The student becomes the teacher: Young scholars take to the stage

One of the sessions generating lively discussion and divergent views was Student Perspectives. The format was introduced in 2005, and it has proved popular for its style, substance and focus on youth voices. Chaired by Gunnar Brückner of coachingplatform Inc, last year’s session looked at how university students around Europe are using technology to enhance their education experience. Having grown up in a wireless world, the use of technological tools is second nature to many students. So while the use of ICTs in education retains a sense of novelty for older users, the youth know of no other learning environment.

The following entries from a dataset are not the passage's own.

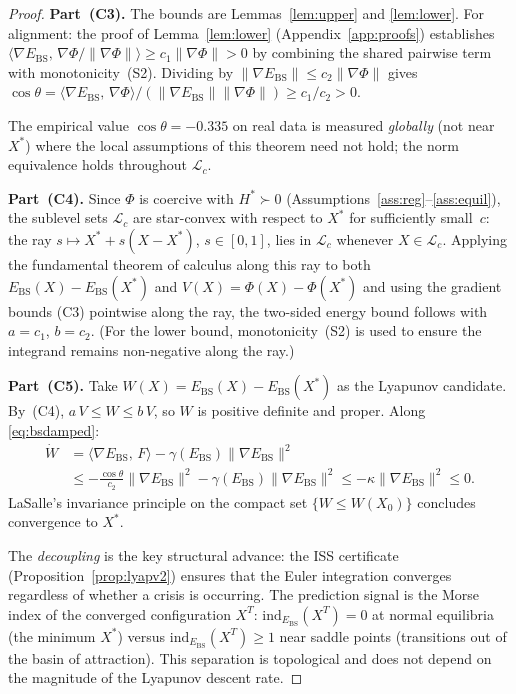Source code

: \documentclass[final]{siamltex}
\newcommand{\norm}[1]{\lVert #1 \rVert}
\newcommand{\inner}[2]{\langle #1,\, #2 \rangle}
\providecommand{\grad}{\nabla}
\newcommand{\Ebs}{E_{\mathrm{BS}}}
\newcommand{\Xst}{X^*}
\newcommand{\costheta}{\cos\theta}
\begin{document}
\begin{proof}
\textbf{Part~(C3).} The bounds are Lemmas~\ref{lem:upper} and
\ref{lem:lower}. For alignment: the proof of Lemma~\ref{lem:lower}
(Appendix~\ref{app:proofs}) establishes
$\inner{\grad\Ebs}{\grad\Phi / \norm{\grad\Phi}}
\ge c_1\norm{\grad\Phi} > 0$
by combining the shared pairwise term with monotonicity~(S2).
Dividing by $\norm{\grad\Ebs}\le c_2\norm{\grad\Phi}$ gives
$\costheta = \inner{\grad\Ebs}{\grad\Phi}
/ (\norm{\grad\Ebs}\norm{\grad\Phi}) \ge c_1/c_2 > 0$.

The empirical value $\costheta = -0.335$ on real data is measured
\emph{globally} (not near $\Xst$) where the local assumptions of
this theorem need not hold; the norm equivalence holds throughout
$\mathcal{L}_c$.

\textbf{Part~(C4).} Since $\Phi$ is coercive with
$H^*\succ 0$ (Assumptions~\ref{ass:reg}--\ref{ass:equil}),
the sublevel sets $\mathcal{L}_c$ are star-convex with respect
to $\Xst$ for sufficiently small~$c$: the ray
$s\mapsto\Xst + s(X{-}\Xst)$, $s\in[0,1]$, lies in
$\mathcal{L}_c$ whenever $X\in\mathcal{L}_c$. Applying the
fundamental theorem of calculus along this ray to both
$\Ebs(X) - \Ebs(\Xst)$ and $V(X) = \Phi(X) - \Phi(\Xst)$
and using the gradient bounds (C3) pointwise along the ray,
the two-sided energy bound follows with $a = c_1$, $b = c_2$.
(For the lower bound, monotonicity~(S2) is used to ensure the
integrand remains non-negative along the ray.)

\textbf{Part~(C5).} Take $W(X)=\Ebs(X)-\Ebs(\Xst)$ as the
Lyapunov candidate. By~(C4), $a\,V\le W\le b\,V$, so $W$ is
positive definite and proper. Along \eqref{eq:bsdamped}:
\begin{align*}
  \dot{W} &= \inner{\grad\Ebs}{F} - \gamma(\Ebs)\norm{\grad\Ebs}^2 \\
  &\le -\frac{\costheta}{c_2}\norm{\grad\Ebs}^2
  - \gamma(\Ebs)\norm{\grad\Ebs}^2
  \le -\kappa\norm{\grad\Ebs}^2 \le 0.
\end{align*}
LaSalle's invariance principle \cite{lasalle1960} on the compact
set $\{W\le W(X_0)\}$ concludes convergence to $\Xst$.

The \emph{decoupling} is the key structural advance: the ISS
certificate (Proposition~\ref{prop:lyapv2}) ensures that the
Euler integration converges regardless of whether a crisis is
occurring.  The prediction signal is the Morse index of the
converged configuration $X^T$: $\mathrm{ind}_{\Ebs}(X^T) = 0$
at normal equilibria (the minimum $\Xst$) versus
$\mathrm{ind}_{\Ebs}(X^T) \ge 1$ near saddle points
(transitions out of the basin of attraction).  This separation
is topological and does not depend on the magnitude of the
Lyapunov descent rate.
\end{proof}
\end{document}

After Brückner’s introduction, the young presenters each took about five minutes to share examples of how they integrate e-learning into their coursework. Master’s student Bastian Hagmeier’s described a research project that outlined the coordination problems that sometimes arise through inefficient online collaboration.

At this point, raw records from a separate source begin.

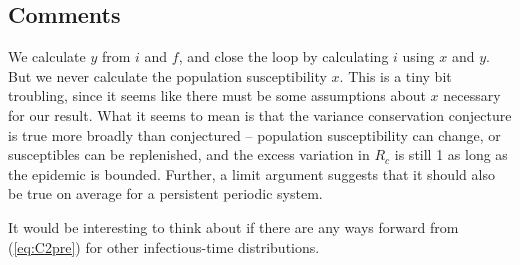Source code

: \documentclass[11pt]{article}
\newcommand{\eqref}[1]{(\ref{eq:#1})}
\begin{document}
\subsection*{Comments}

We calculate $y$ from $i$ and $f$, and close the loop by calculating $i$ using $x$ and $y$. But we never calculate the population susceptibility $x$. This is a tiny bit troubling, since it seems like there must be some assumptions about $x$ necessary for our result. What it seems to mean is that the variance conservation conjecture is true more broadly than conjectured – population susceptibility can change, or susceptibles can be replenished, and the excess variation in $R_c$ is still 1 as long as the epidemic is bounded. Further, a limit argument suggests that it should also be true on average for a persistent periodic system.

It would be interesting to think about if there are any ways forward from \eqref{C2pre} for other infectious-time distributions.
\end{document}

Many courses require group work, and students thus have to be willing to cooperate and agree on a platform for exchanging ideas. Students typically take classes with others taking different majors, so finding time to meet is an ever-present challenge. Many universities have learning management systems such as Moodle, WebCT, and Blackboard in place, and the students expressed satisfaction with the convenience that these offer. However, they also spoke of how they try to integrate their learning with social media such as Facebook. “We don’t want to have to remember multiple logins,” said Tobias, an industrial engineering student. The students detailed their experiences with using Skype, Twitter and Facebook to keep in touch with their peers as they work on term papers and group projects. However, their expectations that lecturers follow suit and adopt these social media for course work have been met with resistance. An audience member chimed in in support of the lecturers’ stance: “You can’t expect someone who has developed their material over many decades to simply jump ship and migrate to a social network for teaching.”


The polar views made for an interesting exchange as the students argued for more independence and a need for some of their instructors to modernise their methods. In a learning environment where a plethora of resources are available on the Internet, there is no question that the new learning culture will win the day. The transition phase, when the boundaries of the new paradigm are defined, is the centre of contention, and thus inviting students to share their views was an excellent move to gather ideas from all angles.